Assignment → In the entries below, find the line with "65 10.6123040520427" and the line with "98 25.5196457996495". Return those two lines and all lines between them, exactly.

Data →
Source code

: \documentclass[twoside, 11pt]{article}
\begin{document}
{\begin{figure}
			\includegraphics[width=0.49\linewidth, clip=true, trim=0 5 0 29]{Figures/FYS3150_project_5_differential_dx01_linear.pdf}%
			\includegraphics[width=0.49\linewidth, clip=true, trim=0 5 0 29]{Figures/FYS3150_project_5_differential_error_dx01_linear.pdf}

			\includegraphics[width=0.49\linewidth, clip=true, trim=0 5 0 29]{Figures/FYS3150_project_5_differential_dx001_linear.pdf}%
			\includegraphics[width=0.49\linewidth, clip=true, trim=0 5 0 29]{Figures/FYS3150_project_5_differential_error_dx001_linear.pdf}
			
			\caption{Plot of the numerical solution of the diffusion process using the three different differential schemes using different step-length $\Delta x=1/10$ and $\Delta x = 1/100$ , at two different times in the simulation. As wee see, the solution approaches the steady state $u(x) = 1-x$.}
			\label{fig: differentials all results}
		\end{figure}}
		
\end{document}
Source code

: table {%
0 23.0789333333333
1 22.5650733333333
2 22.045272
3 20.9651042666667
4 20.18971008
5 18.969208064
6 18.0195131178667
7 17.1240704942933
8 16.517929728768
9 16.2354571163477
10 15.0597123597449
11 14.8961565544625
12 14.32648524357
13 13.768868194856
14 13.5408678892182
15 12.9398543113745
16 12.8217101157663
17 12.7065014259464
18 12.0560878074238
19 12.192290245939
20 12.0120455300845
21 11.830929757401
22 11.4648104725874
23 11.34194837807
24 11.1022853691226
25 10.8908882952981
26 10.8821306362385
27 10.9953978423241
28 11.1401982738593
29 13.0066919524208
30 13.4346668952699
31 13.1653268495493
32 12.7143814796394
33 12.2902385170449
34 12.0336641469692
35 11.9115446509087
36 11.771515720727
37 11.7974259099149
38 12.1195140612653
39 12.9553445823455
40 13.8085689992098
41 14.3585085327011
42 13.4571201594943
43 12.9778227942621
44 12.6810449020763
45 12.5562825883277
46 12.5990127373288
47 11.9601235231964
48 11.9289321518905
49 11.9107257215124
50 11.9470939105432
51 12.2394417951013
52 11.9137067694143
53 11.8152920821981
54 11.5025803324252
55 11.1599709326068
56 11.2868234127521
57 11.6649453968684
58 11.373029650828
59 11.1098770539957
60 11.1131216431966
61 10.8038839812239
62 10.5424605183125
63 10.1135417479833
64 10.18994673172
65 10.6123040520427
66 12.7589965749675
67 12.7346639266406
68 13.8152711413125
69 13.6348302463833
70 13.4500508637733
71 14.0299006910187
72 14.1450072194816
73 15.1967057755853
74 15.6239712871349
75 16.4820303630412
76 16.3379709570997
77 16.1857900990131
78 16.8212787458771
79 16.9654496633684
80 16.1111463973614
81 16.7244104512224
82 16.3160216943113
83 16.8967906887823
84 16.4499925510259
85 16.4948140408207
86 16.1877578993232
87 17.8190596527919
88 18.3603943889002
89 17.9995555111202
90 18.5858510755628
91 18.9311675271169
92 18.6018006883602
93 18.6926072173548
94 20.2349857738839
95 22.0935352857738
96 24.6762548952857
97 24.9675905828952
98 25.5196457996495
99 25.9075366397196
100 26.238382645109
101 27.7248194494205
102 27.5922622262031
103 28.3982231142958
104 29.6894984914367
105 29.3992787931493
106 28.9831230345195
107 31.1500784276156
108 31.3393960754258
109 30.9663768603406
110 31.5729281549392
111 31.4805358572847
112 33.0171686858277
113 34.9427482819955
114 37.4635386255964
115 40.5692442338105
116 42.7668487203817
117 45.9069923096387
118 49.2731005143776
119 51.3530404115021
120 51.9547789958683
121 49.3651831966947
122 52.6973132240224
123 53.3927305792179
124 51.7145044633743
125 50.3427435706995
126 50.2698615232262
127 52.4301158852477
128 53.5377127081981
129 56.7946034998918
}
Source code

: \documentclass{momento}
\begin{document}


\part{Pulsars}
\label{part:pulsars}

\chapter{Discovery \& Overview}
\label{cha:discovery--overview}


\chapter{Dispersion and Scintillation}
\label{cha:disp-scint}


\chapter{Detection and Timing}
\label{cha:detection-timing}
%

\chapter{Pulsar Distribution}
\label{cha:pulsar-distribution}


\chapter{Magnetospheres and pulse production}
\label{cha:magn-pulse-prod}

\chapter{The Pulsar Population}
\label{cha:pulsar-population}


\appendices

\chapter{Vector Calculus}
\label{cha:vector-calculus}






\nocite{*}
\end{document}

Exercise solution →
65 10.6123040520427
66 12.7589965749675
67 12.7346639266406
68 13.8152711413125
69 13.6348302463833
70 13.4500508637733
71 14.0299006910187
72 14.1450072194816
73 15.1967057755853
74 15.6239712871349
75 16.4820303630412
76 16.3379709570997
77 16.1857900990131
78 16.8212787458771
79 16.9654496633684
80 16.1111463973614
81 16.7244104512224
82 16.3160216943113
83 16.8967906887823
84 16.4499925510259
85 16.4948140408207
86 16.1877578993232
87 17.8190596527919
88 18.3603943889002
89 17.9995555111202
90 18.5858510755628
91 18.9311675271169
92 18.6018006883602
93 18.6926072173548
94 20.2349857738839
95 22.0935352857738
96 24.6762548952857
97 24.9675905828952
98 25.5196457996495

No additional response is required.